> **WORK ORDER**:
All that is needed is the run of lines from the top of the entries to the line with "- [.NET/C# Architecture", that line included, repeated exactly and free of pictures.

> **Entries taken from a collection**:
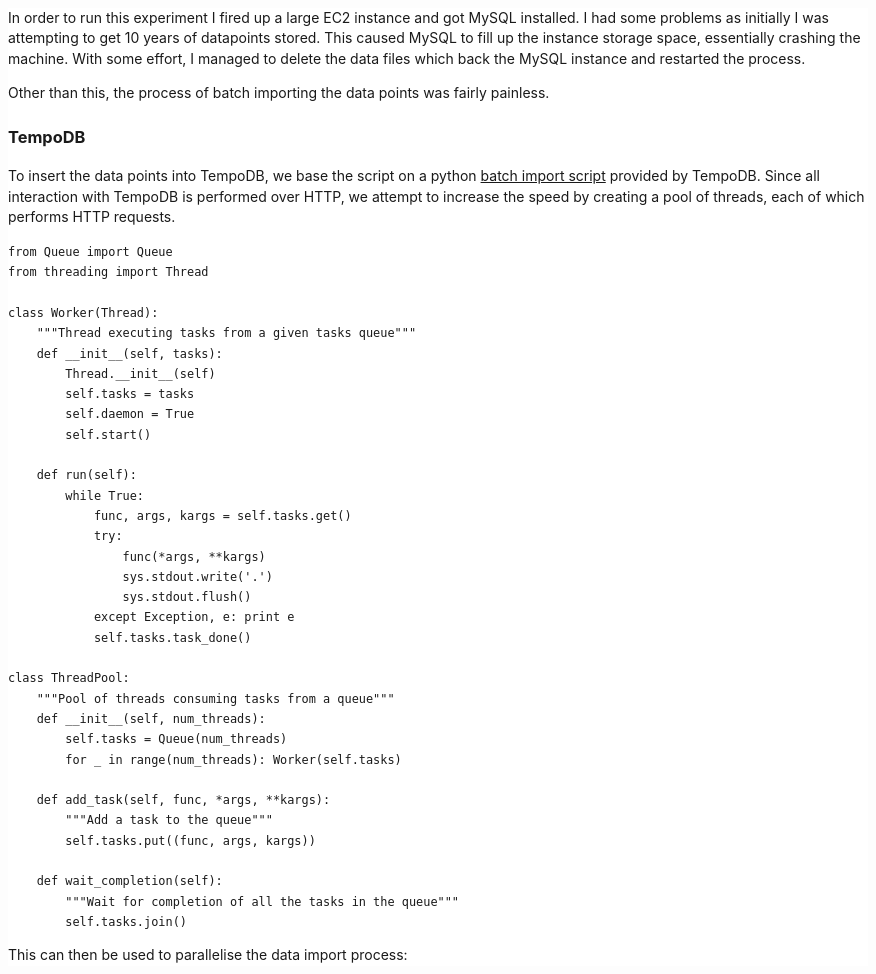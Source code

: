 In order to run this experiment I fired up a large EC2 instance and got MySQL installed. I had some problems as initially I was attempting to get 10 years of datapoints stored. This caused MySQL to fill up the instance storage space, essentially crashing the machine. With some effort, I managed to delete the data files which back the MySQL instance and restarted the process.

Other than this, the process of batch importing the data points was fairly painless.


### TempoDB

To insert the data points into TempoDB, we base the script on a python [batch import script](http://tempo-db.com/docs/batch-import/python-script/) provided by TempoDB. Since all interaction with TempoDB is performed over HTTP, we attempt to increase the speed by creating a pool of threads, each of which performs HTTP requests.

```
from Queue import Queue
from threading import Thread

class Worker(Thread):
    """Thread executing tasks from a given tasks queue"""
    def __init__(self, tasks):
        Thread.__init__(self)
        self.tasks = tasks
        self.daemon = True
        self.start()

    def run(self):
        while True:
            func, args, kargs = self.tasks.get()
            try:
                func(*args, **kargs)
                sys.stdout.write('.')
                sys.stdout.flush()
            except Exception, e: print e
            self.tasks.task_done()

class ThreadPool:
    """Pool of threads consuming tasks from a queue"""
    def __init__(self, num_threads):
        self.tasks = Queue(num_threads)
        for _ in range(num_threads): Worker(self.tasks)

    def add_task(self, func, *args, **kargs):
        """Add a task to the queue"""
        self.tasks.put((func, args, kargs))

    def wait_completion(self):
        """Wait for completion of all the tasks in the queue"""
        self.tasks.join()
```

This can then be used to parallelise the data import process:
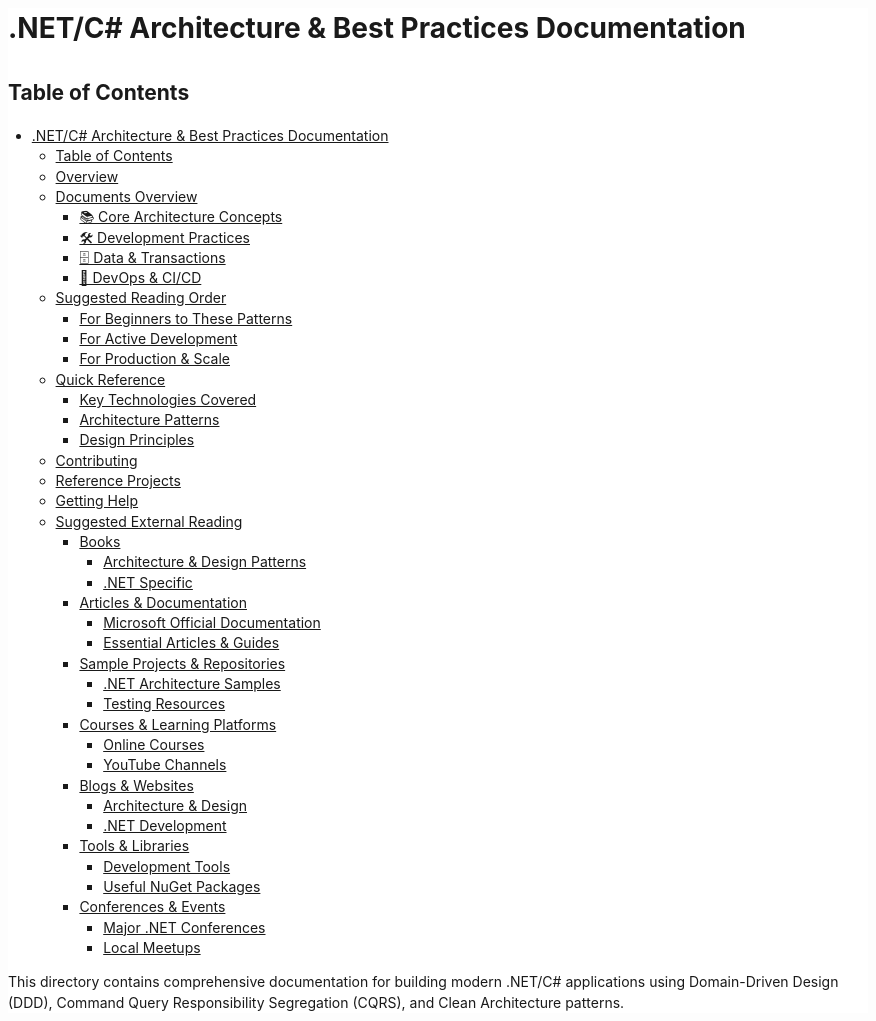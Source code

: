 # .NET/C# Architecture & Best Practices Documentation

## Table of Contents

- [.NET/C# Architecture \& Best Practices Documentation](#netc-architecture--best-practices-documentation)
  - [Table of Contents](#table-of-contents)
  - [Overview](#overview)
  - [Documents Overview](#documents-overview)
    - [📚 Core Architecture Concepts](#-core-architecture-concepts)
    - [🛠️ Development Practices](#️-development-practices)
    - [🗄️ Data \& Transactions](#️-data--transactions)
    - [🚀 DevOps \& CI/CD](#-devops--cicd)
  - [Suggested Reading Order](#suggested-reading-order)
    - [For Beginners to These Patterns](#for-beginners-to-these-patterns)
    - [For Active Development](#for-active-development)
    - [For Production \& Scale](#for-production--scale)
  - [Quick Reference](#quick-reference)
    - [Key Technologies Covered](#key-technologies-covered)
    - [Architecture Patterns](#architecture-patterns)
    - [Design Principles](#design-principles)
  - [Contributing](#contributing)
  - [Reference Projects](#reference-projects)
  - [Getting Help](#getting-help)
  - [Suggested External Reading](#suggested-external-reading)
    - [Books](#books)
      - [Architecture \& Design Patterns](#architecture--design-patterns)
      - [.NET Specific](#net-specific)
    - [Articles \& Documentation](#articles--documentation)
      - [Microsoft Official Documentation](#microsoft-official-documentation)
      - [Essential Articles \& Guides](#essential-articles--guides)
    - [Sample Projects \& Repositories](#sample-projects--repositories)
      - [.NET Architecture Samples](#net-architecture-samples)
      - [Testing Resources](#testing-resources)
    - [Courses \& Learning Platforms](#courses--learning-platforms)
      - [Online Courses](#online-courses)
      - [YouTube Channels](#youtube-channels)
    - [Blogs \& Websites](#blogs--websites)
      - [Architecture \& Design](#architecture--design)
      - [.NET Development](#net-development)
    - [Tools \& Libraries](#tools--libraries)
      - [Development Tools](#development-tools)
      - [Useful NuGet Packages](#useful-nuget-packages)
    - [Conferences \& Events](#conferences--events)
      - [Major .NET Conferences](#major-net-conferences)
      - [Local Meetups](#local-meetups)

This directory contains comprehensive documentation for building modern .NET/C#
applications using Domain-Driven Design (DDD), Command Query Responsibility
Segregation (CQRS), and Clean Architecture patterns.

> **RESPONSE**:
Source code

: In order to run this experiment I fired up a large EC2 instance and got MySQL installed. I had some problems as initially I was attempting to get 10 years of datapoints stored. This caused MySQL to fill up the instance storage space, essentially crashing the machine. With some effort, I managed to delete the data files which back the MySQL instance and restarted the process.

Other than this, the process of batch importing the data points was fairly painless.


### TempoDB

To insert the data points into TempoDB, we base the script on a python [batch import script](http://tempo-db.com/docs/batch-import/python-script/) provided by TempoDB. Since all interaction with TempoDB is performed over HTTP, we attempt to increase the speed by creating a pool of threads, each of which performs HTTP requests.

```
from Queue import Queue
from threading import Thread

class Worker(Thread):
    """Thread executing tasks from a given tasks queue"""
    def __init__(self, tasks):
        Thread.__init__(self)
        self.tasks = tasks
        self.daemon = True
        self.start()

    def run(self):
        while True:
            func, args, kargs = self.tasks.get()
            try:
                func(*args, **kargs)
                sys.stdout.write('.')
                sys.stdout.flush()
            except Exception, e: print e
            self.tasks.task_done()

class ThreadPool:
    """Pool of threads consuming tasks from a queue"""
    def __init__(self, num_threads):
        self.tasks = Queue(num_threads)
        for _ in range(num_threads): Worker(self.tasks)

    def add_task(self, func, *args, **kargs):
        """Add a task to the queue"""
        self.tasks.put((func, args, kargs))

    def wait_completion(self):
        """Wait for completion of all the tasks in the queue"""
        self.tasks.join()
```

This can then be used to parallelise the data import process:
Source code

: # .NET/C# Architecture & Best Practices Documentation

## Table of Contents

- [.NET/C# Architecture \& Best Practices Documentation](#netc-architecture--best-practices-documentation)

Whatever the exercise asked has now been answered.